Le Brésil est le premier pays qui se présente devant le Comité en reconnaissant que des pratiques analogues à l'esclavage existent sur son territoire, alors que de telles pratiques existent dans nombre d'autres pays, s'est félicité un membre du Comité. De nombreux experts ont félicité la délégation pour la franchise avec laquelle elle a abordé cette question, comme d'autres.
En ce qui concerne la situation des Gitans au Brésil au regard de l'enregistrement des naissances et de l'accès à l'éducation, la délégation a rappelé que la Constitution (article 5) énonce que, l'enregistrement civil des naissances et les certificats de décès sont gratuits pour les personnes à faible revenu. Les autorités brésiliennes ont donc engagé une série de mesures visant à assurer, dans la pratique, le respect de cette disposition constitutionnelle qui, il est vrai, n'est pas encore pleinement appliquée. En ce qui concerne l'accès à l'éducation pour la population gitane, il faut rappeler que la Constitution exige de l'État qu'il garantisse à tous un enseignement de base obligatoire et gratuit. Ces dispositions s'appliquent bien entendu aussi aux Gitans, a souligné délégation. Il n'y a pas de question gitane au Brésil, contrairement à ce qui peut être le cas dans d'autres pays, a-t-elle assuré. Il y a au Brésil la question des personnes d'ascendance africaine et la question des autochtones, mais il n'y a pas de question gitane, a insisté la délégation.

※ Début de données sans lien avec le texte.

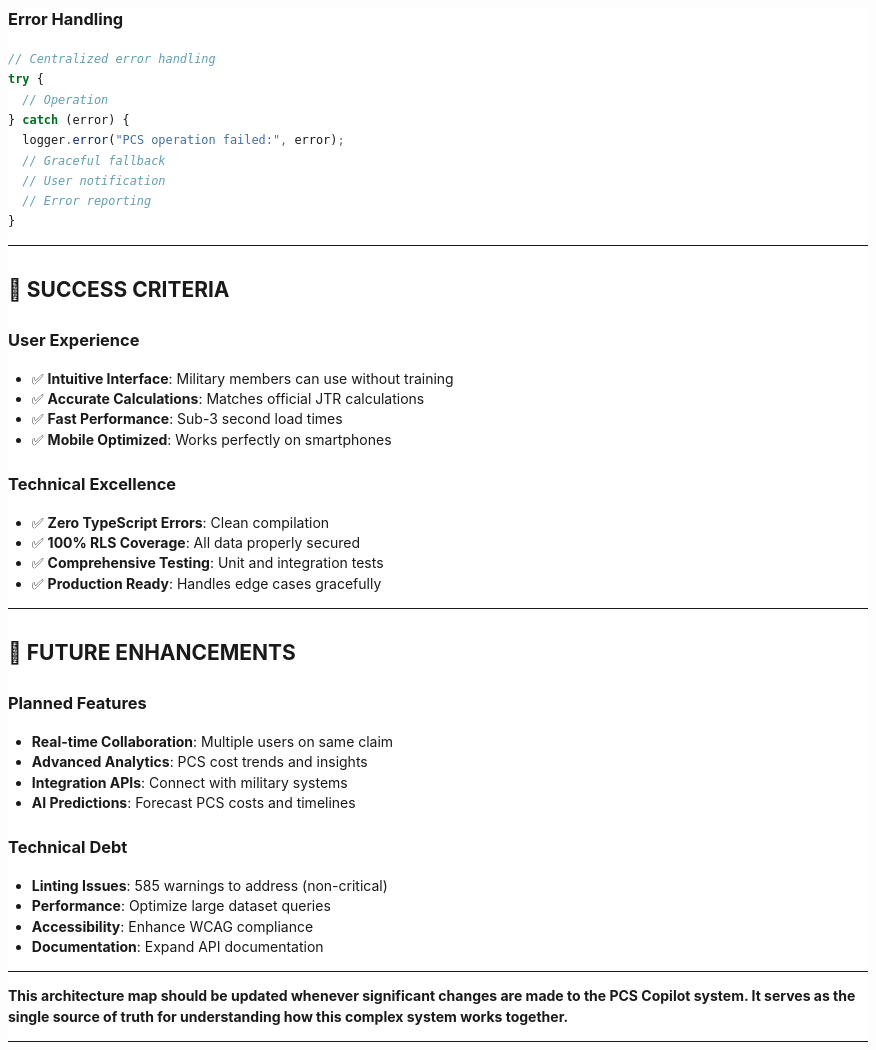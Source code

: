 ### **Error Handling**
```typescript
// Centralized error handling
try {
  // Operation
} catch (error) {
  logger.error("PCS operation failed:", error);
  // Graceful fallback
  // User notification
  // Error reporting
}
```

---

## 🎯 **SUCCESS CRITERIA**

### **User Experience**
- ✅ **Intuitive Interface**: Military members can use without training
- ✅ **Accurate Calculations**: Matches official JTR calculations
- ✅ **Fast Performance**: Sub-3 second load times
- ✅ **Mobile Optimized**: Works perfectly on smartphones

### **Technical Excellence**
- ✅ **Zero TypeScript Errors**: Clean compilation
- ✅ **100% RLS Coverage**: All data properly secured
- ✅ **Comprehensive Testing**: Unit and integration tests
- ✅ **Production Ready**: Handles edge cases gracefully

---

## 🔮 **FUTURE ENHANCEMENTS**

### **Planned Features**
- **Real-time Collaboration**: Multiple users on same claim
- **Advanced Analytics**: PCS cost trends and insights
- **Integration APIs**: Connect with military systems
- **AI Predictions**: Forecast PCS costs and timelines

### **Technical Debt**
- **Linting Issues**: 585 warnings to address (non-critical)
- **Performance**: Optimize large dataset queries
- **Accessibility**: Enhance WCAG compliance
- **Documentation**: Expand API documentation

---

**This architecture map should be updated whenever significant changes are made to the PCS Copilot system. It serves as the single source of truth for understanding how this complex system works together.**

---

Observations préliminaires

Présentant des observations préliminaires sur ce rapport, le rapporteur du Comité pour le Brésil, M. Patrick Thornberry, a remercié la délégation pour le rapport très détaillé, réfléchi et autocritique qu'elle a présenté. Faisant notamment référence à la question de la discrimination positive, il a souligné qu'il n'est pas nécessaire d'adopter toutes les terminologies de la Convention pour en appliquer les dispositions; l'important est de comprendre la substance de cet instrument. Le développement et le progrès n'amènent pas obligatoirement l'extinction des cultures; les relations entre races peuvent être améliorées et tout dépend dans ces domaines de la philosophie que privilégient les autorités. D'où le grand intérêt du Comité pour ce qui se passe actuellement au Brésil, où des changements sont en cours. Un cercle vertueux pourrait être créé sur la base de ce qui pourrait se passer au Brésil, a estimé M. Thornberry. Le moment est bon pour le pays et nombreux sont ceux, à l'extérieur, qui observent ce qui s'y passe, a-t-il souligné.